─── PROVIDED MATERIAL
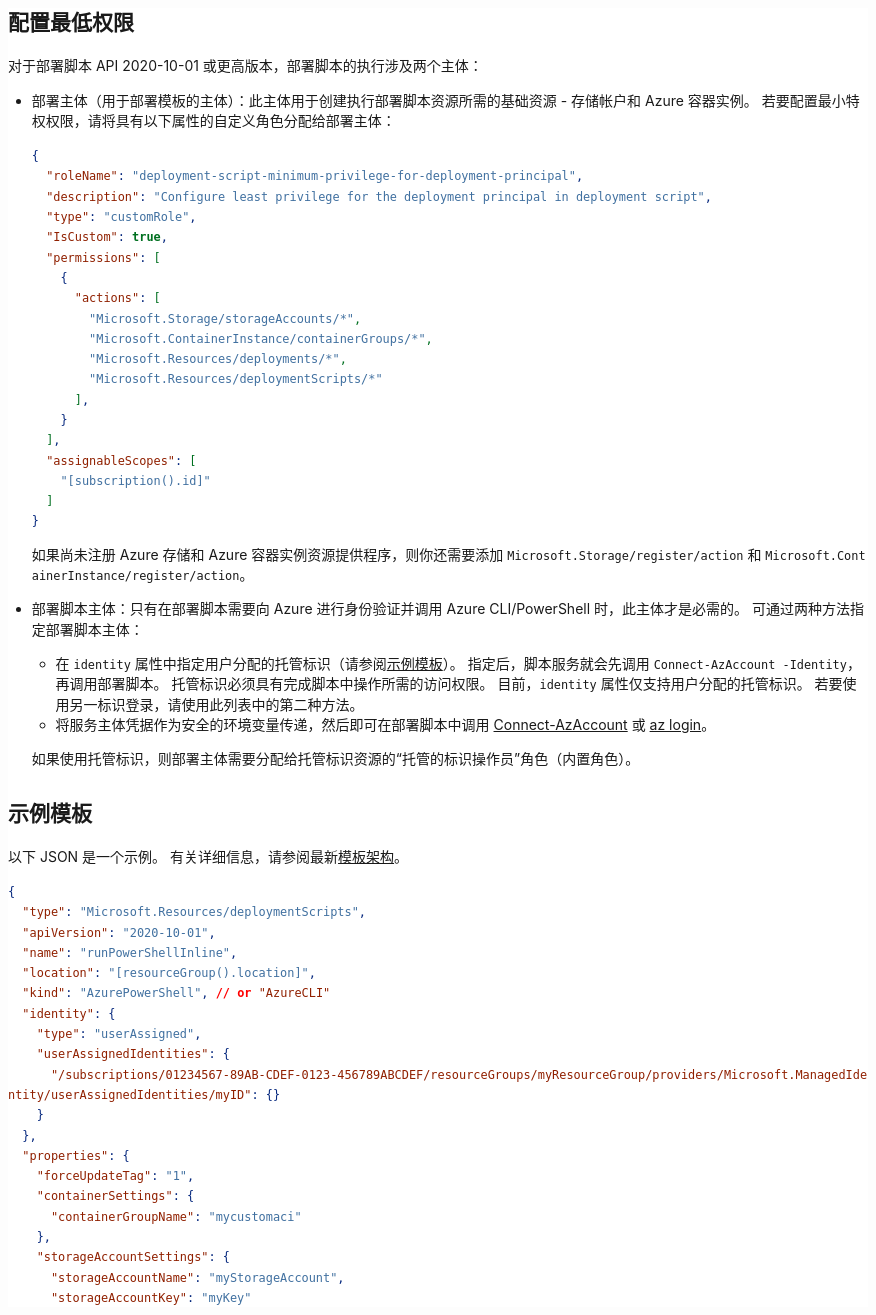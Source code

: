 ## <a name="configure-the-minimum-permissions"></a>配置最低权限

对于部署脚本 API 2020-10-01 或更高版本，部署脚本的执行涉及两个主体：

- 部署主体（用于部署模板的主体）：此主体用于创建执行部署脚本资源所需的基础资源 - 存储帐户和 Azure 容器实例。 若要配置最小特权权限，请将具有以下属性的自定义角色分配给部署主体：

    ```json
    {
      "roleName": "deployment-script-minimum-privilege-for-deployment-principal",
      "description": "Configure least privilege for the deployment principal in deployment script",
      "type": "customRole",
      "IsCustom": true,
      "permissions": [
        {
          "actions": [
            "Microsoft.Storage/storageAccounts/*",
            "Microsoft.ContainerInstance/containerGroups/*",
            "Microsoft.Resources/deployments/*",
            "Microsoft.Resources/deploymentScripts/*"
          ],
        }
      ],
      "assignableScopes": [
        "[subscription().id]"
      ]
    }
    ```

    如果尚未注册 Azure 存储和 Azure 容器实例资源提供程序，则你还需要添加 `Microsoft.Storage/register/action` 和 `Microsoft.ContainerInstance/register/action`。

- 部署脚本主体：只有在部署脚本需要向 Azure 进行身份验证并调用 Azure CLI/PowerShell 时，此主体才是必需的。 可通过两种方法指定部署脚本主体：

  - 在 `identity` 属性中指定用户分配的托管标识（请参阅[示例模板](#sample-templates)）。 指定后，脚本服务就会先调用 `Connect-AzAccount -Identity`，再调用部署脚本。 托管标识必须具有完成脚本中操作所需的访问权限。 目前，`identity` 属性仅支持用户分配的托管标识。 若要使用另一标识登录，请使用此列表中的第二种方法。
  - 将服务主体凭据作为安全的环境变量传递，然后即可在部署脚本中调用 [Connect-AzAccount](/powershell/module/az.accounts/connect-azaccount) 或 [az login](/cli/azure/reference-index?view=azure-cli-latest#az_login&preserve-view=true)。

  如果使用托管标识，则部署主体需要分配给托管标识资源的“托管的标识操作员”角色（内置角色）。

## <a name="sample-templates"></a>示例模板

以下 JSON 是一个示例。 有关详细信息，请参阅最新[模板架构](/azure/templates/microsoft.resources/deploymentscripts)。

```json
{
  "type": "Microsoft.Resources/deploymentScripts",
  "apiVersion": "2020-10-01",
  "name": "runPowerShellInline",
  "location": "[resourceGroup().location]",
  "kind": "AzurePowerShell", // or "AzureCLI"
  "identity": {
    "type": "userAssigned",
    "userAssignedIdentities": {
      "/subscriptions/01234567-89AB-CDEF-0123-456789ABCDEF/resourceGroups/myResourceGroup/providers/Microsoft.ManagedIdentity/userAssignedIdentities/myID": {}
    }
  },
  "properties": {
    "forceUpdateTag": "1",
    "containerSettings": {
      "containerGroupName": "mycustomaci"
    },
    "storageAccountSettings": {
      "storageAccountName": "myStorageAccount",
      "storageAccountKey": "myKey"
```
──────
_WHAT THE TASK ASKS_
Write out all the data exactly, minus pictures.

_RESPONSE FOR THIS EXERCISE_
Source code

: ## <a name="configure-the-minimum-permissions"></a>配置最低权限

对于部署脚本 API 2020-10-01 或更高版本，部署脚本的执行涉及两个主体：

- 部署主体（用于部署模板的主体）：此主体用于创建执行部署脚本资源所需的基础资源 - 存储帐户和 Azure 容器实例。 若要配置最小特权权限，请将具有以下属性的自定义角色分配给部署主体：

    ```json
    {
      "roleName": "deployment-script-minimum-privilege-for-deployment-principal",
      "description": "Configure least privilege for the deployment principal in deployment script",
      "type": "customRole",
      "IsCustom": true,
      "permissions": [
        {
          "actions": [
            "Microsoft.Storage/storageAccounts/*",
            "Microsoft.ContainerInstance/containerGroups/*",
            "Microsoft.Resources/deployments/*",
            "Microsoft.Resources/deploymentScripts/*"
          ],
        }
      ],
      "assignableScopes": [
        "[subscription().id]"
      ]
    }
    ```

    如果尚未注册 Azure 存储和 Azure 容器实例资源提供程序，则你还需要添加 `Microsoft.Storage/register/action` 和 `Microsoft.ContainerInstance/register/action`。

- 部署脚本主体：只有在部署脚本需要向 Azure 进行身份验证并调用 Azure CLI/PowerShell 时，此主体才是必需的。 可通过两种方法指定部署脚本主体：

  - 在 `identity` 属性中指定用户分配的托管标识（请参阅[示例模板](#sample-templates)）。 指定后，脚本服务就会先调用 `Connect-AzAccount -Identity`，再调用部署脚本。 托管标识必须具有完成脚本中操作所需的访问权限。 目前，`identity` 属性仅支持用户分配的托管标识。 若要使用另一标识登录，请使用此列表中的第二种方法。
  - 将服务主体凭据作为安全的环境变量传递，然后即可在部署脚本中调用 [Connect-AzAccount](/powershell/module/az.accounts/connect-azaccount) 或 [az login](/cli/azure/reference-index?view=azure-cli-latest#az_login&preserve-view=true)。

  如果使用托管标识，则部署主体需要分配给托管标识资源的“托管的标识操作员”角色（内置角色）。

## <a name="sample-templates"></a>示例模板

以下 JSON 是一个示例。 有关详细信息，请参阅最新[模板架构](/azure/templates/microsoft.resources/deploymentscripts)。

```json
{
  "type": "Microsoft.Resources/deploymentScripts",
  "apiVersion": "2020-10-01",
  "name": "runPowerShellInline",
  "location": "[resourceGroup().location]",
  "kind": "AzurePowerShell", // or "AzureCLI"
  "identity": {
    "type": "userAssigned",
    "userAssignedIdentities": {
      "/subscriptions/01234567-89AB-CDEF-0123-456789ABCDEF/resourceGroups/myResourceGroup/providers/Microsoft.ManagedIdentity/userAssignedIdentities/myID": {}
    }
  },
  "properties": {
    "forceUpdateTag": "1",
    "containerSettings": {
      "containerGroupName": "mycustomaci"
    },
    "storageAccountSettings": {
      "storageAccountName": "myStorageAccount",
      "storageAccountKey": "myKey"
```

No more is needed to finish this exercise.